Mechanisms of CD4 T-cell loss in HIV disease have been under debate for
several years. Loss of CD4 T cells by apoptosis has been put forth as
one mechanism for the immune deficiency in HIV infection. Increased
lymphocyte apoptosis is recognized as a feature of HIV infection and
has been attributed to direct and indirect effects of HIV on the immune
system.8,9 Therapy-induced decrease in plasma HIV RNA has,
in fact, been shown to result in reduction in lymphocyte
apoptosis.10,11 The antiviral effect of PI drugs is
mediated by the inhibition of the HIV protease, the enzyme that is
required for the processing of HIV polypeptides into smaller peptides
and maturation of viral particles.12-14 It has been argued that the similarity between HIV protease (an aspartyl protease) and the
cellular caspases (cysteine proteases) involved in apoptosis could
result in PI-mediated anticaspase activity.13-16 Some
recent studies with the PI Ritonavir have implicated a direct
antiapoptotic effect of the drug on T cells17-19 as a
possible mechanism for CD4 T-cell increase following therapy. However,
in another study, the in vitro addition of the PI Indinavir (IDV) to
cells of HIV-infected patients did not result in antiapoptotic
effects.20 The mechanism by which PI therapy results in
immunologic benefit independently of its antiviral effects thus remains unclear.

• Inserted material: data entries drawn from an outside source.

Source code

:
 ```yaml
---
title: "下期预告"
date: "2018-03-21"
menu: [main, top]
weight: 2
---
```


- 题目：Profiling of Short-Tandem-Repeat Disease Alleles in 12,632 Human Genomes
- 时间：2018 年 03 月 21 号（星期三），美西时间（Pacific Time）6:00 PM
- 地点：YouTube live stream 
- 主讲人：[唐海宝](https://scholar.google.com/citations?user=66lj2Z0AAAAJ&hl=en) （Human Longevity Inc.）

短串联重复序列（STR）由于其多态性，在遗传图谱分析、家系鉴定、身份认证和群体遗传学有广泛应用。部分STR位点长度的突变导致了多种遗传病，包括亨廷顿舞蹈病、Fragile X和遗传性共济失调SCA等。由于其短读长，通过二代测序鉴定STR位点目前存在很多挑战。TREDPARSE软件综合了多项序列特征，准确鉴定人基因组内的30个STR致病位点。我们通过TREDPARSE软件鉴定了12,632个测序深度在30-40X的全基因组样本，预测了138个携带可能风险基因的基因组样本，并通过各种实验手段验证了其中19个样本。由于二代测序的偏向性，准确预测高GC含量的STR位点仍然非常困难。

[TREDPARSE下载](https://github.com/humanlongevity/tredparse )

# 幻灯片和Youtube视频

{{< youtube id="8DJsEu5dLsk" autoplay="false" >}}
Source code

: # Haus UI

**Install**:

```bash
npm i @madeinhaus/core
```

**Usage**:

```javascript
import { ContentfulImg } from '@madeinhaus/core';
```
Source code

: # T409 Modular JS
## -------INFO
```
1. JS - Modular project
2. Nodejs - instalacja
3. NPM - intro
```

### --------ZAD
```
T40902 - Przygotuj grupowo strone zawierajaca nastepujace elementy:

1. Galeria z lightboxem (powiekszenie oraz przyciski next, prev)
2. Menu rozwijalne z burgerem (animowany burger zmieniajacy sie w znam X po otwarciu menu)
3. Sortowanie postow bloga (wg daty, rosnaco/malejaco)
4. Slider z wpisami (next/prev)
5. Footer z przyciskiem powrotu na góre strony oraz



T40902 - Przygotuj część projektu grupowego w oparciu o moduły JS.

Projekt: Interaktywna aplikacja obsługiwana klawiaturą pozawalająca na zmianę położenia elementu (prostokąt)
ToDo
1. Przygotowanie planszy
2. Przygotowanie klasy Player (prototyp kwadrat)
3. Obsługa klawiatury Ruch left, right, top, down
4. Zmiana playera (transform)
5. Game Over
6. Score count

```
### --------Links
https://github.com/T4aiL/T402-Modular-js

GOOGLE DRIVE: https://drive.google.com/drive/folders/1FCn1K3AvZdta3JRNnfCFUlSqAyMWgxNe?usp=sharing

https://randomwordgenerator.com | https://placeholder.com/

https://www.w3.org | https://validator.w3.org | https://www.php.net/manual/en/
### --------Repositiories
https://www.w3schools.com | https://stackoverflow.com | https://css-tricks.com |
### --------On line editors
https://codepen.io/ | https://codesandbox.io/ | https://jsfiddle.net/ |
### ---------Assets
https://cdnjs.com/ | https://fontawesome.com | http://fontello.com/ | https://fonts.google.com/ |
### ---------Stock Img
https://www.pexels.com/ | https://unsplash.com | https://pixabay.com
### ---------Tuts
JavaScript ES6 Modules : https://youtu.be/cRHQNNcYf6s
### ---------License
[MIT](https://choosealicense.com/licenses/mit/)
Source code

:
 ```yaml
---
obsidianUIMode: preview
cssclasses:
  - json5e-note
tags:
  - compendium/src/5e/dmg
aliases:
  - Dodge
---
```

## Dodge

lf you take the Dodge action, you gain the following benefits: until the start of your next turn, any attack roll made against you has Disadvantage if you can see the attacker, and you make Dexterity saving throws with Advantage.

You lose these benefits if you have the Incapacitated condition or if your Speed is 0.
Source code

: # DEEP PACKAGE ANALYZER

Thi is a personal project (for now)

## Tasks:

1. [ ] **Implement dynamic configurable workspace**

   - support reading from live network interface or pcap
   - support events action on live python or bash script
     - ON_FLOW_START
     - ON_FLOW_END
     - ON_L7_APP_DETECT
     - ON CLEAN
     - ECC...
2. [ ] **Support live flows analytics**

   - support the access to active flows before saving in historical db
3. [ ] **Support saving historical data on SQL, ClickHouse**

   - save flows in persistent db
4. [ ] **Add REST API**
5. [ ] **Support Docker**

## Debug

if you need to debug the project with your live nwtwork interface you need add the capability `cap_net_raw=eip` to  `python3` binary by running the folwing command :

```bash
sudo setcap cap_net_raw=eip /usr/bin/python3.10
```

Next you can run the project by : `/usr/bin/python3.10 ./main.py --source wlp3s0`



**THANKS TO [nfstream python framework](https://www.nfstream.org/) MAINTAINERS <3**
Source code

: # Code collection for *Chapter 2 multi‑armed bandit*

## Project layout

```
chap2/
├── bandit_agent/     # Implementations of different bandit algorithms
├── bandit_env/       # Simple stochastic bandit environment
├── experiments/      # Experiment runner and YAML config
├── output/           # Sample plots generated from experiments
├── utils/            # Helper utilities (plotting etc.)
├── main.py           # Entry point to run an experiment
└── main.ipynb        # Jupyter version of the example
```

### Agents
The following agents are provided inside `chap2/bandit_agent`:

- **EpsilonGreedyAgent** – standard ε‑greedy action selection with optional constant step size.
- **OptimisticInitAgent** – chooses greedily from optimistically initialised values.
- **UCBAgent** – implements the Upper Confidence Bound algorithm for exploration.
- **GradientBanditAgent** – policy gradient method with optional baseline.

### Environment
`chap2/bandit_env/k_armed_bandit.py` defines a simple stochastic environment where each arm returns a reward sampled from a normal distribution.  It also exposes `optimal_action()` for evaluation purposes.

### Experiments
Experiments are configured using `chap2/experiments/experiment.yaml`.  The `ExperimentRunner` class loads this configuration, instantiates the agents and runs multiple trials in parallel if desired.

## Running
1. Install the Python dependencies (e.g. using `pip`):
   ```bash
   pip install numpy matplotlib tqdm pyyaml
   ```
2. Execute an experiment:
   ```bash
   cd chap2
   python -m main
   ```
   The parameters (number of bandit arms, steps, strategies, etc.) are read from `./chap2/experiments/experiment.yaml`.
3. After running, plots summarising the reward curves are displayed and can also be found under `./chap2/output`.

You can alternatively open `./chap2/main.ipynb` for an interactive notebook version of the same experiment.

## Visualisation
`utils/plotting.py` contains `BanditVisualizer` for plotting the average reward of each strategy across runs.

A characteristic feature of PIs is their ability to modulate
proteosomes21,22 that are involved in a variety of
cellular functions and constitute an important component of the
biological system. It has been shown that this effect of PIs on
proteosomes impairs antigen presentation and processing by
antigen-presenting cells.21 In addition, PIs have also
been shown to influence lymphocyte proliferation20,23; the
reported effects, however, have been contradictory, presumably because
the experimental systems have been different as have the doses of drugs
used, which have varied widely in these studies.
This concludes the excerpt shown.